Collected data
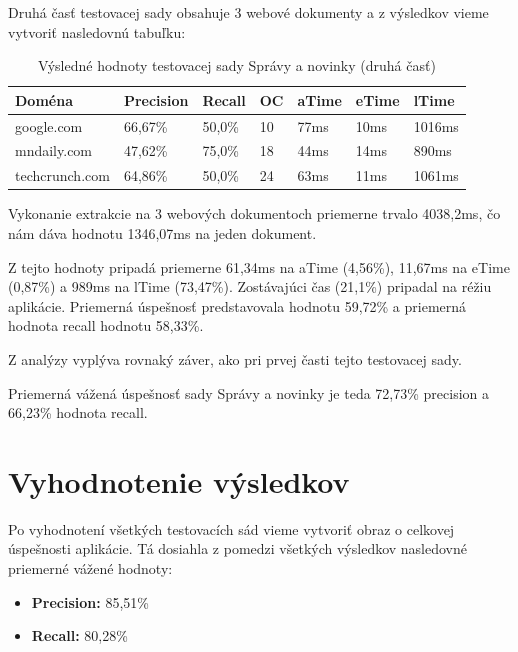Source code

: \newpage

Druhá časť testovacej sady obsahuje 3 webové dokumenty a z výsledkov vieme vytvoriť nasledovnú tabuľku:

\begin{table}[hbt]
\caption{Výsledné hodnoty testovacej sady Správy a novinky (druhá časť)}
\centering
\begin{tabular}{|l|l|l|l|l|l|l|}
\hline
\textbf{Doména}          & \textbf{Precision} & \textbf{Recall}  & \textbf{OC}  & \textbf{aTime} & \textbf{eTime} & \textbf{lTime}  \\ \hline
google.com              & 66,67\%   & 50,0\%  & 10 & 77ms  & 10ms  & 1016ms \\ \hline
mndaily.com             & 47,62\%   & 75,0\%  & 18 & 44ms  & 14ms  & 890ms  \\ \hline
techcrunch.com          & 64,86\%   & 50,0\%  & 24 & 63ms  & 11ms  & 1061ms \\ \hline
\end{tabular}
\end{table}

Vykonanie extrakcie na 3 webových dokumentoch priemerne trvalo 	4038,2ms, čo nám dáva hodnotu 1346,07ms na jeden dokument. 

Z tejto hodnoty pripadá priemerne 61,34ms na aTime (4,56\%), 11,67ms na eTime (0,87\%) a 989ms na lTime (73,47\%). Zostávajúci čas (21,1\%) pripadal na réžiu aplikácie. Priemerná úspešnosť predstavovala hodnotu 59,72\% a priemerná hodnota recall hodnotu 58,33\%. 

\bigskip

Z analýzy vyplýva rovnaký záver, ako pri prvej časti tejto testovacej sady. 

\bigskip

Priemerná vážená úspešnosť sady Správy a novinky je teda 72,73\% precision a 66,23\% hodnota recall.

\section{Vyhodnotenie výsledkov}

Po vyhodnotení všetkých testovacích sád vieme vytvoriť obraz o celkovej úspešnosti aplikácie. Tá dosiahla z pomedzi všetkých výsledkov nasledovné priemerné vážené hodnoty:

\begin{itemize}
    \item \textbf{Precision:} 85,51\%
    \item \textbf{Recall:} 80,28\%
\end{itemize}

### Exercise goal
Your reply should be a single number: the count of lines above that contain the word "begin".

### Exercise answer
3